**Assigned task**
When a line below holds the string "EmployeeTracker", show that line.

--- Source material Enclosed Below ---

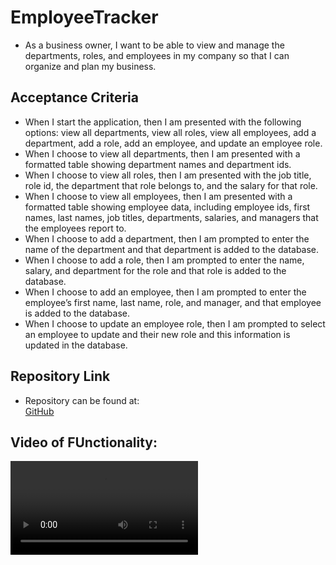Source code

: # EmployeeTracker

- As a business owner, I want to be able to view and manage the departments, roles, and employees in my company so that I can organize and plan my business.

## Acceptance Criteria

- When I start the application, then I am presented with the following options: view all departments, view all roles, view all employees, add a department, add a role, add an employee, and update an employee role.
- When I choose to view all departments, then I am presented with a formatted table showing department names and department ids.
- When I choose to view all roles, then I am presented with the job title, role id, the department that role belongs to, and the salary for that role.
- When I choose to view all employees, then I am presented with a formatted table showing employee data, including employee ids, first names, last names, job titles, departments, salaries, and managers that the employees report to.
- When I choose to add a department, then I am prompted to enter the name of the department and that department is added to the database.
- When I choose to add a role, then I am prompted to enter the name, salary, and department for the role and that role is added to the database.
- When I choose to add an employee, then I am prompted to enter the employee’s first name, last name, role, and manager, and that employee is added to the database.
- When I choose to update an employee role, then I am prompted to select an employee to update and their new role and this information is updated in the database.

## Repository Link

- Repository can be found at: <br />
  [GitHub](https://github.com/susangrace909/EmployeeTracker.git) <br />

## Video of FUnctionality:

![Video of Functionality](Screencastify.webm)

--- End of Enclosed Source material ---

**Response to the task**
: # EmployeeTracker
  [GitHub](https://github.com/susangrace909/EmployeeTracker.git) <br />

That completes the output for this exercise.